Könnte Markus Söder, Ministerpräsident des Freistaates Bayern, bald hinter Gittern landen, weil Bayern keine Fahrverbote ausspricht? Oder ist das alles heiße Luft? Deutschlandfunk-Nova-Reporterin Grit Eggerichs erklärt uns, wie realistisch eine Beugehaft in diesem Fall ist.
Der Freistaat Bayern spricht trotz hoher Abgasbelastung keine Fahrverbote aus – jetzt will die bayerische Justiz prüfen, ob Amtsträger in eine Erzwingungshaft oder Beugehaft genommen werden können, um dies zu ändern.
Eigentlich geht es vor allem um eins: um saubere Luft. Seit 2014 ist ein Urteil in Kraft, das den Freistaat Bayern dazu verpflichtet, gegen Feinstaub- und Stickstoffdioxidbelastung vorzugehen. Aber der Staat tut nichts, sagt Deutschlandfunk-Nova-Reporterin Grit Eggerichs. Verschiedene Stellen wollen den Freistaat zum Reduzieren von Abgasen zwingen. Ein Mittel zum Zweck ist das Androhen von Beugehaft. Die Drohung richtet sich zum Beispiel an den Ministerpräsidenten Markus Söder.
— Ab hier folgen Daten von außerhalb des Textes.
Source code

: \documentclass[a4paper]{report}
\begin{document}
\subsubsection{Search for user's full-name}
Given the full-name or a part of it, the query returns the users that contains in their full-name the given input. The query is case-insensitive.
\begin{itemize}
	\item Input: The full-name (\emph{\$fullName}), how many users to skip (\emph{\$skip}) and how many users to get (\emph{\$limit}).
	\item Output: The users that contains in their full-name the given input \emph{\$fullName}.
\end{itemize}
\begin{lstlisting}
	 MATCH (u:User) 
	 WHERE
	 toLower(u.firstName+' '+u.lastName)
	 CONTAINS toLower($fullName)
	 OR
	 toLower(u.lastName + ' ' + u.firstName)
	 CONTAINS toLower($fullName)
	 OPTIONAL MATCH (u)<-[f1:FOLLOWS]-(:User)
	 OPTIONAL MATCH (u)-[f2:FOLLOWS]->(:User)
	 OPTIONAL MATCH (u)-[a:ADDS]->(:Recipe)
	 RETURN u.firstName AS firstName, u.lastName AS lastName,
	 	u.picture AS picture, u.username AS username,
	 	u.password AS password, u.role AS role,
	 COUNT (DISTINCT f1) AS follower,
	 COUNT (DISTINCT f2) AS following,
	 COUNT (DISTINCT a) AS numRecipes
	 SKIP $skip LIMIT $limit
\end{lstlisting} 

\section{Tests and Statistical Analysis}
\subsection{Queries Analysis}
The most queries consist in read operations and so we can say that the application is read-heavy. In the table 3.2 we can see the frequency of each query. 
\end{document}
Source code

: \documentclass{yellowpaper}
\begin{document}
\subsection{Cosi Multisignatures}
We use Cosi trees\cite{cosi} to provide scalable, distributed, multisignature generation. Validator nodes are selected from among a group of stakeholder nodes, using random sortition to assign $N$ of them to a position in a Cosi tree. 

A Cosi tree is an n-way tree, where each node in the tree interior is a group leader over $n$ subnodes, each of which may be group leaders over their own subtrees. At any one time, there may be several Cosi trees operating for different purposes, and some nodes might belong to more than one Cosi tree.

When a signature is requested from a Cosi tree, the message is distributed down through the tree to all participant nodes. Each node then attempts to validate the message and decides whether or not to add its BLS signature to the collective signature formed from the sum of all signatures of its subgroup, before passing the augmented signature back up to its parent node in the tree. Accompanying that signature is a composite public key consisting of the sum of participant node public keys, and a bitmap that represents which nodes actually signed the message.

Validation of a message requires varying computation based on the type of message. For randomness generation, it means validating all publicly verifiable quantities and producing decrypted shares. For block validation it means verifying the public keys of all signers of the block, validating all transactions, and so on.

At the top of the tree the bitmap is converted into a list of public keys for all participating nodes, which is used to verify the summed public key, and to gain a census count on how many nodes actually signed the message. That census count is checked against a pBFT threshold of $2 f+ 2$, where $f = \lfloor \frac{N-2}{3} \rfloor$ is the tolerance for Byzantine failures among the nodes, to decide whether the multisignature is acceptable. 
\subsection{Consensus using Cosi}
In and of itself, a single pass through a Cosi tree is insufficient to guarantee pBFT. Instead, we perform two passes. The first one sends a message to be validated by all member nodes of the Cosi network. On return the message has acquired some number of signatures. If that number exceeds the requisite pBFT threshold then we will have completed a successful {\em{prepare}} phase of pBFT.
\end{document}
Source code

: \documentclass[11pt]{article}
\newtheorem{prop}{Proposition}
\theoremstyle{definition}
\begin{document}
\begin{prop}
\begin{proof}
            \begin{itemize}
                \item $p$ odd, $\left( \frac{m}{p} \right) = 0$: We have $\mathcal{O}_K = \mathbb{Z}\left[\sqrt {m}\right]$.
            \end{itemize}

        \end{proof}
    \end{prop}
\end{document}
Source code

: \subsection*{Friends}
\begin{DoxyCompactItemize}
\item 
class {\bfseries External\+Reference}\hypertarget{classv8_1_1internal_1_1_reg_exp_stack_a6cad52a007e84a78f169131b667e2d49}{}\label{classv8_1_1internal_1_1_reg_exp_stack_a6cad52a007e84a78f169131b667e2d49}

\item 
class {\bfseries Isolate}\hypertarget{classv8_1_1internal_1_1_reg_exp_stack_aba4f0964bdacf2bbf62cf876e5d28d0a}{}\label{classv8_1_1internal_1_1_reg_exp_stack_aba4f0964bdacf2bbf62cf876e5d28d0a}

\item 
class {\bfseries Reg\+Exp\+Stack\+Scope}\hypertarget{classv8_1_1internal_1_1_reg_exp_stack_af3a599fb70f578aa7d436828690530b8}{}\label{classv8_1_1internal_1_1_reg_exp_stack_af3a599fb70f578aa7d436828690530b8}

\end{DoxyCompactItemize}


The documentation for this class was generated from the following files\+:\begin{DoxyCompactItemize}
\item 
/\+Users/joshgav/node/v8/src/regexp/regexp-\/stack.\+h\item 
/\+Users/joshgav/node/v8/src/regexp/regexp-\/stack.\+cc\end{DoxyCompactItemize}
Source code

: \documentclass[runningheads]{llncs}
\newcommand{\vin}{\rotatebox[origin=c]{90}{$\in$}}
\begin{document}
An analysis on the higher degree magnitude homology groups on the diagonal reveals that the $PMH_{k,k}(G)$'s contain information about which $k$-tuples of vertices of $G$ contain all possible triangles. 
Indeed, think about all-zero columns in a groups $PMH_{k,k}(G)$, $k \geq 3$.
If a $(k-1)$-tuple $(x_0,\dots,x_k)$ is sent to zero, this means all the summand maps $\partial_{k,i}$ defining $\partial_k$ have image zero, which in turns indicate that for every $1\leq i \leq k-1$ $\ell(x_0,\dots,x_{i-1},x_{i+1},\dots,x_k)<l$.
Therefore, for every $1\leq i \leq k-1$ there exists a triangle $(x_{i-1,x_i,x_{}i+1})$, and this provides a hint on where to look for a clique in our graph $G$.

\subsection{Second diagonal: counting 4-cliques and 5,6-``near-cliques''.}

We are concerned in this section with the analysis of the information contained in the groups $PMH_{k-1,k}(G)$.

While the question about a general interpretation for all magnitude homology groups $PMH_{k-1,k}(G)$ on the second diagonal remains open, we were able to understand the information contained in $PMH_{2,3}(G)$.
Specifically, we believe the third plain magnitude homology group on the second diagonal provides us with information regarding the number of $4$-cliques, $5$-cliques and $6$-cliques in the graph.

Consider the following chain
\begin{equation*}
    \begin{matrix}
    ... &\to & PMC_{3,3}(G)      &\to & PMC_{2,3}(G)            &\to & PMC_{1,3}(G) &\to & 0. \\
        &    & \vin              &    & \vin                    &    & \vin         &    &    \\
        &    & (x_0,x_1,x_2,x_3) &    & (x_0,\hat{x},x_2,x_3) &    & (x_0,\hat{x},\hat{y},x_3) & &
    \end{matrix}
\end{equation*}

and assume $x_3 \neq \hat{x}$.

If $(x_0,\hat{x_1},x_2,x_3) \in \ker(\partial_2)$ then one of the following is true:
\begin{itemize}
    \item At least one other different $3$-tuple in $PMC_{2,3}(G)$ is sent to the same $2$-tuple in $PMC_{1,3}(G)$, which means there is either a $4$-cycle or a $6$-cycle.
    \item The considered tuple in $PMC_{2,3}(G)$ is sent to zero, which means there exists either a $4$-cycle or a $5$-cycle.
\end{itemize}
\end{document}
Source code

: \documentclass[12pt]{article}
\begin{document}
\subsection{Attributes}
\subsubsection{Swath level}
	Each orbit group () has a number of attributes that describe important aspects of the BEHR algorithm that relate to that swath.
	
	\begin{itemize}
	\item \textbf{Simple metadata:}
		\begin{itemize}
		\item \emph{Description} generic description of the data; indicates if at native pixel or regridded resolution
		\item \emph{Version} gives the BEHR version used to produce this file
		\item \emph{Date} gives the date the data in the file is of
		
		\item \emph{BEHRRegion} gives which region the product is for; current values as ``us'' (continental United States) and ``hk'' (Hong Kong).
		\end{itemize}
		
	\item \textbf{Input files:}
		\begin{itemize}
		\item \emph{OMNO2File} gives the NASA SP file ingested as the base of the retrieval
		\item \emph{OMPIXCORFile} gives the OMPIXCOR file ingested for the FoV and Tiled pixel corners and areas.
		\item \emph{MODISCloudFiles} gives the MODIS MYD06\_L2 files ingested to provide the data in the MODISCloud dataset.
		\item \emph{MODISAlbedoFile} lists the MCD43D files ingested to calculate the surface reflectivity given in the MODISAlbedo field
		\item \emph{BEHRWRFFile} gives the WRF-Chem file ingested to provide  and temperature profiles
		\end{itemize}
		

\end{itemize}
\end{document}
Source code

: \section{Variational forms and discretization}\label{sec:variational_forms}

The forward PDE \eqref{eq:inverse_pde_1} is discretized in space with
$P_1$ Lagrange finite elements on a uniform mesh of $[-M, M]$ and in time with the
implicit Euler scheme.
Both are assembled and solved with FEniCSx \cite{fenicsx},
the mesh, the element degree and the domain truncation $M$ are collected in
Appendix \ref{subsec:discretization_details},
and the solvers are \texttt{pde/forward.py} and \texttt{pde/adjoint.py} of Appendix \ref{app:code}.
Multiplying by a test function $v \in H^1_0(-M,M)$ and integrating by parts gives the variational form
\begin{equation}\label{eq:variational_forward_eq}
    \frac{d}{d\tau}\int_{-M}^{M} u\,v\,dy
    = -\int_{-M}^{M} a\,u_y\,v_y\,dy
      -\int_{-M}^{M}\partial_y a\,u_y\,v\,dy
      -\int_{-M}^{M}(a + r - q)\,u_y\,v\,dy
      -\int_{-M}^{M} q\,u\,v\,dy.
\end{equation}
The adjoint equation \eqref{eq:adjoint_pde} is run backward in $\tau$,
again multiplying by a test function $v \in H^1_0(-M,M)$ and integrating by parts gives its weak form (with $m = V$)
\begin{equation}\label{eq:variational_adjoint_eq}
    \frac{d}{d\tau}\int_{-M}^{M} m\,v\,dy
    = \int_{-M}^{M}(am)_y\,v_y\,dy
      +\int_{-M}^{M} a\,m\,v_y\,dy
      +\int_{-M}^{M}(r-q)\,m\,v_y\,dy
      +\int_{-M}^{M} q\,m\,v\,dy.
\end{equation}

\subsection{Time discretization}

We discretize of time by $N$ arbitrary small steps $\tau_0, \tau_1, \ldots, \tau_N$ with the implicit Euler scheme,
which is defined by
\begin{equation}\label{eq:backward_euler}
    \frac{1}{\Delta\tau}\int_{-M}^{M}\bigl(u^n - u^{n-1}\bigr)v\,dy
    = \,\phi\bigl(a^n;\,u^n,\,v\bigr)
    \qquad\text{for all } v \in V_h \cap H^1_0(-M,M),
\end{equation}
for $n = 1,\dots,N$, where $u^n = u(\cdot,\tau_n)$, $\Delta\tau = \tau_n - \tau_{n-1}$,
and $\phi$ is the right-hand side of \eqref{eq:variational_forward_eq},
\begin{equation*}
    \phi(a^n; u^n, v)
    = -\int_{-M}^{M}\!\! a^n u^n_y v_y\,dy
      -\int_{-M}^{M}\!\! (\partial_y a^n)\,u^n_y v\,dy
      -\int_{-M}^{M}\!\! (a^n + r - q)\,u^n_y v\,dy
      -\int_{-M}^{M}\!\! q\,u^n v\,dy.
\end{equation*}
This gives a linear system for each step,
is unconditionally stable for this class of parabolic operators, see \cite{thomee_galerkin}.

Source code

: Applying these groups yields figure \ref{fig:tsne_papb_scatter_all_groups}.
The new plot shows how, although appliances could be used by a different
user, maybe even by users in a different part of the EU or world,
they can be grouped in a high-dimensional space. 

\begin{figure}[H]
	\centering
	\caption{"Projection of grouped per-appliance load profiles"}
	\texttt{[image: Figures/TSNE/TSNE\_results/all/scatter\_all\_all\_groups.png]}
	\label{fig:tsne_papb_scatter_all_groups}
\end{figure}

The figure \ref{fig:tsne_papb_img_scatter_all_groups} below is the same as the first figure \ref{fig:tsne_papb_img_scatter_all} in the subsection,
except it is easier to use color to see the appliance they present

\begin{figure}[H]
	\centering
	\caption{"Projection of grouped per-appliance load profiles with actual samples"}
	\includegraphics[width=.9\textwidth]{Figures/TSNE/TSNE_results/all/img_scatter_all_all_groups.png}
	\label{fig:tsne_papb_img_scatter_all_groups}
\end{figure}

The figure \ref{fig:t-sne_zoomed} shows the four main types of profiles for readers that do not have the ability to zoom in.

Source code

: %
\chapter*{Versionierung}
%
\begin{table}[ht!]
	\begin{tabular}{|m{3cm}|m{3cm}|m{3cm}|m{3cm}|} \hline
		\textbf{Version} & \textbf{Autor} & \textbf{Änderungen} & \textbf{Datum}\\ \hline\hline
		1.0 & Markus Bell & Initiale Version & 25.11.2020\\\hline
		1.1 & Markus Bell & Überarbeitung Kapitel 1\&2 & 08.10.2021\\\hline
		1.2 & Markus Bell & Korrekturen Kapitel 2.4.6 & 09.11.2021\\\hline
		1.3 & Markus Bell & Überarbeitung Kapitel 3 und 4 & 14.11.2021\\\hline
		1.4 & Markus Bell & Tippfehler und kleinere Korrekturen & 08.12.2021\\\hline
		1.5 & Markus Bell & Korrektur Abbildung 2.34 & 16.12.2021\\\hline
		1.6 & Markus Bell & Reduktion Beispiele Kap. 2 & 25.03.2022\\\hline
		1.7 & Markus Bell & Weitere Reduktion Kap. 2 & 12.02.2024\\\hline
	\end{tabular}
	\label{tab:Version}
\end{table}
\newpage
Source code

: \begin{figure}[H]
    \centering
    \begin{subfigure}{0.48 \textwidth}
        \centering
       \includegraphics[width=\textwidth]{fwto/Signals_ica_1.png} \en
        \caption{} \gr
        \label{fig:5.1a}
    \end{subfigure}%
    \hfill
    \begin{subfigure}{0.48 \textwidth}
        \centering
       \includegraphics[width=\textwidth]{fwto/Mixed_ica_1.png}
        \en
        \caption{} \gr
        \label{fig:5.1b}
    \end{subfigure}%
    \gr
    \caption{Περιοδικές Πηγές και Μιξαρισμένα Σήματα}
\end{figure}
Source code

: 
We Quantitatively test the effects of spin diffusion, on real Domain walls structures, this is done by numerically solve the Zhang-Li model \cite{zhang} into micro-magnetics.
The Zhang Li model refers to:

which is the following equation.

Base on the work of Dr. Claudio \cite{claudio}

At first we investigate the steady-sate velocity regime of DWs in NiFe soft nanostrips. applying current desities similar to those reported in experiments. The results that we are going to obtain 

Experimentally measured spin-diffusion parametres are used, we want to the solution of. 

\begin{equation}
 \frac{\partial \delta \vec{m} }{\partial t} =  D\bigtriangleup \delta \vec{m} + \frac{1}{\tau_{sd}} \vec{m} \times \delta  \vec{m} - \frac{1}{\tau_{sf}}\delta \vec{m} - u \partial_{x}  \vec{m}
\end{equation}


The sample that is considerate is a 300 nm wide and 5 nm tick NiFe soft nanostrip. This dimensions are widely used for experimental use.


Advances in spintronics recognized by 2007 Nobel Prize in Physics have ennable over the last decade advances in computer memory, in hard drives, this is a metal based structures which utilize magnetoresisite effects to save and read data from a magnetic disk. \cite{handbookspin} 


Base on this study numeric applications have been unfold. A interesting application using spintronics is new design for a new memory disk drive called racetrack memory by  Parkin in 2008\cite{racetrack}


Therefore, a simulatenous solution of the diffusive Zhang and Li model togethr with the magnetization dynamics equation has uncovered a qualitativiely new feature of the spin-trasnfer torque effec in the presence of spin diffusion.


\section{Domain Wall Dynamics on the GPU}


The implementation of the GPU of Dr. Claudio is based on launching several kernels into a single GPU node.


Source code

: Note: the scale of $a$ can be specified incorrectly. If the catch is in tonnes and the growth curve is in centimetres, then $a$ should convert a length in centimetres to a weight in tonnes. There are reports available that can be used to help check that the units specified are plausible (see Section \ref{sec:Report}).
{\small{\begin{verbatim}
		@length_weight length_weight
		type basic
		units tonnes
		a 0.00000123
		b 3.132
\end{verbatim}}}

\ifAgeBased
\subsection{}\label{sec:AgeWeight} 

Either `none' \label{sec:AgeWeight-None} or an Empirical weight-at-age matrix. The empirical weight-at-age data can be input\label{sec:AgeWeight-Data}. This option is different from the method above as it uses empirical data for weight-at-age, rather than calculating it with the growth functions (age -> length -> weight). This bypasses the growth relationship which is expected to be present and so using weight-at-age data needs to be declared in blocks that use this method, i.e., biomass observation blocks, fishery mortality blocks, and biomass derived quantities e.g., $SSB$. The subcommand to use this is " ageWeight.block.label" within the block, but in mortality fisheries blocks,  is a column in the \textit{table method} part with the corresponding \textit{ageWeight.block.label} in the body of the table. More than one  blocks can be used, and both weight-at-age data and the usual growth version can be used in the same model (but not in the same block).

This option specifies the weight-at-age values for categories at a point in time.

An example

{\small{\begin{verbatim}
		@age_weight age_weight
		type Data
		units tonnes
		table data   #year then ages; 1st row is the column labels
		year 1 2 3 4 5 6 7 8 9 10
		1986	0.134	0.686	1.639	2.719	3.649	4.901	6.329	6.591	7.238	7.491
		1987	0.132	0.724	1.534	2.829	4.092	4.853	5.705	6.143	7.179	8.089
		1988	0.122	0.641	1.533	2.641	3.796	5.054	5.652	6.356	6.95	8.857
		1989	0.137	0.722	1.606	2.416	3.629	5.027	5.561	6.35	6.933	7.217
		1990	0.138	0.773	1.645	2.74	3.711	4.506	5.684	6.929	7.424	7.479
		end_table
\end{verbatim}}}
"Es ist so: Weil sich die Landesregierung nicht rührt, versucht die Deutsche Umwelthilfe, die Landesregierung per Vollstreckungsverfahren dazu zu zwingen, sprich: Fahrverbote für Dieselautos auszusprechen."
Die Deutsche Umwelthilfe will die bayerische Landesregierung mit einem Vollstreckungsverfahren dazu zwingen, Fahrverbote für Dieselautos auszusprechen und so die Abgasbelastung zu reduzieren. Das wurde bereits im Februar vom Bundesverfassungsgericht für rechtens erklärt. In diesem Verfahren ist die bayerische Landesregierung zu 10.000 Euro Zwangsgeld verurteilt worden – und dazu den Luftreinhalteplan einzuhalten.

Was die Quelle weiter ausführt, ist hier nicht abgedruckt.